I ran the following command to fix the index but it ended up saying that everything was fine

sudo java -cp lucene-core*.jar -ea:org.apache.lucene... org.apache.lucene.index.CheckIndex "[NODE]/0/[INDEX]/0/index/" -exorcise

Took 1972.855 sec total.

Is there anything I can do fix the index?

The corruption is in the translog, rather than in the Lucene index; CheckIndex only checks the Lucene index so it will not notice this.

I'm not sure how Elasticsearch got into this state, however. What version are you using? Could you share the stack trace from a failed allocation, which will be in the log file? You can retry, in order to get the same exception, using

POST /_cluster/reroute?retry_failed=true

Could you also zip up all the files matching the following pattern and share them here?

/var/lib/elasticsearch/nodes/0/indices/l1VcSQySRmuyFGTBBPjX9g/0/translog/*.ckp

Hi David, thanks for the response. I'm running ES 6.2.2.

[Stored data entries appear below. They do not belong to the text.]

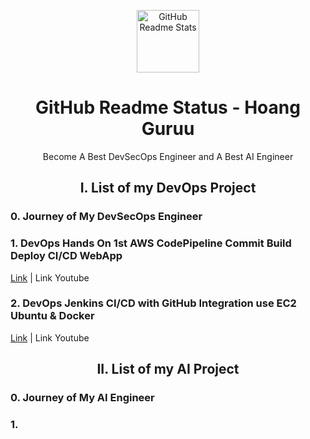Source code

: <p align="center">
 <img width="100px" src="https://github.com/HoangGuruu/DevOps-Editor-On-Readme.md/assets/111829092/71a0a23c-3138-4a07-aa1b-7051f487eb36" align="center" alt="GitHub Readme Stats" />
 <h1 align="center">GitHub Readme Status - Hoang Guruu</h1>
 <p align="center">Become A Best DevSecOps Engineer and A Best AI Engineer </p>
</p>



<p align="center">
 <h2 align="center"> I. List of my DevOps Project</h2>
</p>

### 0. Journey of My DevSecOps Engineer

### 1. DevOps Hands On 1st AWS CodePipeline Commit Build Deploy CI/CD WebApp 
[Link](https://github.com/HoangGuruu/DevOps-Jenkins-CICD-with-GitHub-Integration-use-EC2-Ubuntu.git) | Link Youtube
### 2. DevOps Jenkins CI/CD with GitHub Integration use EC2 Ubuntu & Docker
[Link](https://github.com/HoangGuruu/DevOps-Jenkins-CICD-with-GitHub-Integration-use-EC2-Ubuntu.git) | Link Youtube

<p align="center">
 <h2 align="center">II. List of my AI Project</h2>
</p>

### 0. Journey of My AI Engineer
### 1. 

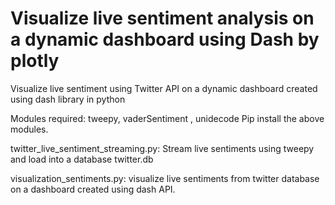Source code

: # Visualize live sentiment analysis on a dynamic dashboard using Dash by plotly


Visualize live sentiment using Twitter API on a dynamic dashboard created using dash library in python

Modules required: tweepy, vaderSentiment , unidecode
Pip install the above modules.


twitter_live_sentiment_streaming.py: Stream live sentiments using tweepy and load into a database twitter.db

visualization_sentiments.py: visualize live sentiments from twitter database on a dashboard created using dash API.
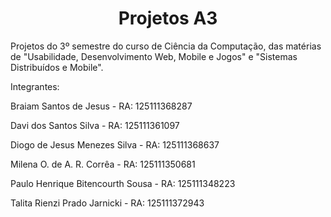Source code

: <h1 align="center"> Projetos A3 </h1>

Projetos do 3º semestre do curso de Ciência da Computação, das matérias de "Usabilidade, Desenvolvimento Web, Mobile e Jogos" e "Sistemas Distribuídos e Mobile".

Integrantes: 

Braiam Santos de Jesus - RA: 125111368287

Davi dos Santos Silva - RA: 125111361097

Diogo de Jesus Menezes Silva - RA: 125111368637

Milena O. de A. R. Corrêa - RA: 125111350681

Paulo Henrique Bitencourth Sousa - RA: 125111348223

Talita Rienzi Prado Jarnicki - RA: 125111372943

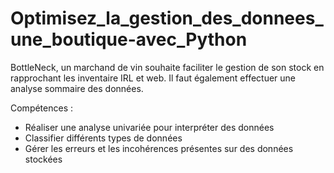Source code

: # Optimisez_la_gestion_des_donnees_une_boutique-avec_Python

BottleNeck, un marchand de vin souhaite faciliter le gestion de son stock en rapprochant les inventaire IRL et web. Il faut également effectuer une analyse sommaire des données.

Compétences :
- Réaliser une analyse univariée pour interpréter des données
- Classifier différents types de données
- Gérer les erreurs et les incohérences présentes sur des données stockées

My logging isn't working right now for some reason but in the meantime I'll add the relevant bits from the output of the reroute attempt. Not sure what the preferred method of sharing the zip is, so I added it to this repo: https://github.com/jtalmi/twitter/blob/master/es_broken_index.zip

Let me know if that's ok.

 "twitter" : {
          "shards" : {
            "0" : [
              {
                "state" : "UNASSIGNED",
                "primary" : true,
                "node" : null,
                "relocating_node" : null,
                "shard" : 0,
                "index" : "twitter",
                "recovery_source" : {
                  "type" : "EXISTING_STORE"
                },
                "unassigned_info" : {
                  "reason" : "ALLOCATION_FAILED",
                  "at" : "2018-11-09T06:56:33.069Z",
                  "failed_attempts" : 5,
                  "delayed" : false,
                  "details" : "failed shard on node [CxXWE8BiQbS4ThB9AvvGQA]: failed recovery, failure RecoveryFailedException[[twitter][0]: Recovery failed on {node-1}{CxXWE8BiQbS4ThB9AvvGQA}{Wh32CTV_QWiZkFFB06YEsw}{10.142.0.2}{10.142.0.2:9300}]; nested: IndexShardRecoveryException[failed to recover from gateway]; nested: EngineCreationFailureException[failed to create engine]; nested: CorruptIndexException[misplaced codec footer (file truncated?): length=0 but footerLength==16 (resource=SimpleFSIndexInput(path=\"/var/lib/elasticsearch/nodes/0/indices/l1VcSQySRmuyFGTBBPjX9g/0/translog/translog-1228.ckp\"))]; ",
                  "allocation_status" : "deciders_no"
                }
              }
            ]
          }
        },

and

    "routing_nodes" : {
      "unassigned" : [
        {
          "state" : "UNASSIGNED",
          "primary" : true,
          "node" : null,
          "relocating_node" : null,
          "shard" : 0,
          "index" : "twitter",
          "recovery_source" : {
            "type" : "EXISTING_STORE"
          },
          "unassigned_info" : {
            "reason" : "ALLOCATION_FAILED",
            "at" : "2018-11-09T06:56:33.069Z",
            "failed_attempts" : 5,
            "delayed" : false,
            "details" : "failed shard on node [CxXWE8BiQbS4ThB9AvvGQA]: failed recovery, failure RecoveryFailedException[[twitter][0]: Recovery failed on {node-1}{CxXWE8BiQbS4ThB9AvvGQA}{Wh32CTV_QWiZkFFB06YEsw}{10.142.0.2}{10.142.0.2:9300}]; nested: IndexShardRecoveryException[failed to recover from gateway]; nested: EngineCreationFailureException[failed to create engine]; nested: CorruptIndexException[misplaced codec footer (file truncated?): length=0 but footerLength==16 (resource=SimpleFSIndexInput(path=\"/var/lib/elasticsearch/nodes/0/indices/l1VcSQySRmuyFGTBBPjX9g/0/translog/translog-1228.ckp\"))]; ",
            "allocation_status" : "deciders_no"
          }
        }
      ],

This looks like a bug and I opened #35407 to prevent it happening in future.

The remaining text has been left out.